Rule 2 only goes as far as removing backups that are not needed to support the RWG for all databases.

As you can imagine this might not free enough space if your Disk_Reserved_Space is not adequate for all databases.


Rule 3 - Disk_Reserved_Space

Rule 3 kicks in when you run out of Free_Space.  This is the most aggressive purging, and it's priority is higher than most processes that occur on the ZDLRA.  Accepting incoming backups is one of the highest priorities and freeing up space for backups is critical.

From this document, you can see that this is where the Disk Reserved Space allocation for each database becomes important.

The amount of Disk Reserved Space allocated is compared to the amount of space used by this database.  The % of space used greater than the space reserved is used to decide the order in which databases backups are purged.

Backups will continue to be purged to free up space.  The most current virtual level 0 backup will never be removed leaving the database with at least 1 good backup.

A good recommendation is to set the Disk_Reserved_Space to at least 10% greater than what is needed to support your RWG. This needs to be updated on a regular basis, if not daily.

Keep in mind that the combined Disk Reserved Space for all databases cannot be larger than the amount space available in the storage pool.


Important notes :

It is critical that you accurately set the Disk_Reserved_Space for all databases.  If you consistently set the Disk_Reserved_Space to be 20% greater than what is needed for the RWG for ALL databases, this ensures that the ZDLRA will not get more 80% full, and give you some buffer when space becomes tight.

Incorrectly setting the Disk_Reserved_Space for an existing  database may cause the RWG to be lost.  If the Disk_Reserved_Space is less than what is needed, Rule 3 may purge backups needed to support the RWG to free up space. THE RWG is NOT GUARANTEED.

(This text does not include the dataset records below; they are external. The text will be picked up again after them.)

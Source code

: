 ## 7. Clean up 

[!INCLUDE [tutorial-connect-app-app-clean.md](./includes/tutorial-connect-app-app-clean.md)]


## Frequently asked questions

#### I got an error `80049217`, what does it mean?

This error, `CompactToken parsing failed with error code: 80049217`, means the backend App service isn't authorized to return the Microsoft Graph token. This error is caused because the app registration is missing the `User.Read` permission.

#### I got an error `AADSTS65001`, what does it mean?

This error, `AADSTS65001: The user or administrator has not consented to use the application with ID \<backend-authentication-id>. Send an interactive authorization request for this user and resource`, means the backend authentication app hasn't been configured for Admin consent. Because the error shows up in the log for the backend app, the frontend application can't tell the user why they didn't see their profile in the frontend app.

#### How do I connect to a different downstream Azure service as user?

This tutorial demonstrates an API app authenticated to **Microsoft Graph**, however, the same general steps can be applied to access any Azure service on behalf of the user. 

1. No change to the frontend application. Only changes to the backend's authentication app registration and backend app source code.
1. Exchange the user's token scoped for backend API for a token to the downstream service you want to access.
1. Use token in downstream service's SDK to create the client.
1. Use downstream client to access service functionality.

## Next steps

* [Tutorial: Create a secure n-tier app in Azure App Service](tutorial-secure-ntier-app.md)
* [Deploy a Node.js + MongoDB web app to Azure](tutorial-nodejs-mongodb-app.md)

Correctly setting the Disk_Reserved_Space for newly added databases is important.  This value is used by the Free_Space_Goal, and may force unnecessary purging to make room for the incoming backups.


Adjusting RWG


There is a package you can use to estimate how much storage is needed to support a given recovery window goal.  This is can be used to determine if a databases's reserved space is enough to meet the goal.  DBMS_RA.ESTIMAT_SPACE is the package you call.

ESTIMATE_SPACE

This procedure estimates the amount of storage in GB required for recovery of a given database and a desired recovery window.
Syntax
FUNCTION estimate_space (
   db_unique_name IN VARCHAR2,
   target_window IN DSINTERVAL_UNCONSTRAINED) RETURN NUMBER;
Parameters
Table 12-23 ESTIMATE_SPACE Parameters
ParameterDescription
db_unique_name
The name of the database needing the storage estimate.
target_window
The desired recovery window for the database. Specify the goal as any valid INTERVAL DAY TO SECOND expression, such as INTERVAL '2' DAY (2 days), INTERVAL '4' HOUR (4 hours), and so on.

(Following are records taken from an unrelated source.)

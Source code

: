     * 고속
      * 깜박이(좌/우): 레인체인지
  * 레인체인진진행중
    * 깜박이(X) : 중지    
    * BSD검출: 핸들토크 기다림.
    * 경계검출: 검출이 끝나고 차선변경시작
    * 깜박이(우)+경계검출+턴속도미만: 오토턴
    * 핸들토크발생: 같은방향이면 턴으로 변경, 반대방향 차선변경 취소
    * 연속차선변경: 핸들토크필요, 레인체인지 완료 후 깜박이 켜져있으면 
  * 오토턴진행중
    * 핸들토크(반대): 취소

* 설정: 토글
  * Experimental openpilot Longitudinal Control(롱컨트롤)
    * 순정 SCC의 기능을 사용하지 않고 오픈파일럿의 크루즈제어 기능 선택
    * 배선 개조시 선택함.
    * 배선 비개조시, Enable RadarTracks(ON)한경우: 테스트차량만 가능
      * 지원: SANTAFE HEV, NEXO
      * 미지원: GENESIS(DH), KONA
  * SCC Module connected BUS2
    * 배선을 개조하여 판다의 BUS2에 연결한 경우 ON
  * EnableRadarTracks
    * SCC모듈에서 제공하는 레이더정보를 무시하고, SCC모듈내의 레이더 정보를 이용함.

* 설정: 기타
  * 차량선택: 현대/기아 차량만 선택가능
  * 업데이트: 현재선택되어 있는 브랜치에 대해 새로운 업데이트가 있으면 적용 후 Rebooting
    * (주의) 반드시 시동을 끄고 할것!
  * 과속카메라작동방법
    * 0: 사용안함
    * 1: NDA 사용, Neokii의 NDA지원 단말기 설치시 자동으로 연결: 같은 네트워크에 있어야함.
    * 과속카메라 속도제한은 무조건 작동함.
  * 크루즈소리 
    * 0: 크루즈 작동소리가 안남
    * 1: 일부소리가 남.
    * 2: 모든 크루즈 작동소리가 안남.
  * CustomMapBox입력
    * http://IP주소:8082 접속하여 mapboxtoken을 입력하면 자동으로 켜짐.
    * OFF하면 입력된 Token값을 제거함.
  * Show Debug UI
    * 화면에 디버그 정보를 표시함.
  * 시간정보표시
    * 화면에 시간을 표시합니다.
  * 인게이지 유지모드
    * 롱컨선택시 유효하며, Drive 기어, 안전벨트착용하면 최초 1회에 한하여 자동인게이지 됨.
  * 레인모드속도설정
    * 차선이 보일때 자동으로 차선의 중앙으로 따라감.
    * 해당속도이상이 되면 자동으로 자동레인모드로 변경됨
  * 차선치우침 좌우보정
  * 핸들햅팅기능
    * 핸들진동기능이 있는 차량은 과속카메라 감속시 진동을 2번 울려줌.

Recommendations on Purging and Space Management.



  • Correctly setting the Disk_Reserved_Space is critical to managing space
  • Periodically adjusting the Disk_Reserved_Space as the databases grows or shrinks is important.  This can be done through the PLSQL package, and can be scheduled on a regular basis.
  • Properly set the Disk_Reserved_Space for new database.  This will help prevent unnecessary purging, and possibly affecting ingesting of backups.
  • Use the estimate space package to adjust Disk_Reserved_Space if adjusting RWG for a policy.
  • Create an alert on the Disk_Reserved_Space falling below the Recovery_Window_Space. This tells you that the RWG may be lost if the ZDLRA needs to reclaim space.
  • Keep track of the Space_Usage vs Disk_Reserved_Space vs Recovery_Window_Space to understand how each databases space will be managed.
  • Periodically check SAR report (MOS note 2275176.1) for issues. 
  • Use the Size_Estimate from the RA_DATABASE view to ensure the space utilization makes sense.  This can be a check to verify that the storage utilization of backups on the ZDLRA seems reasonable for the size of the database.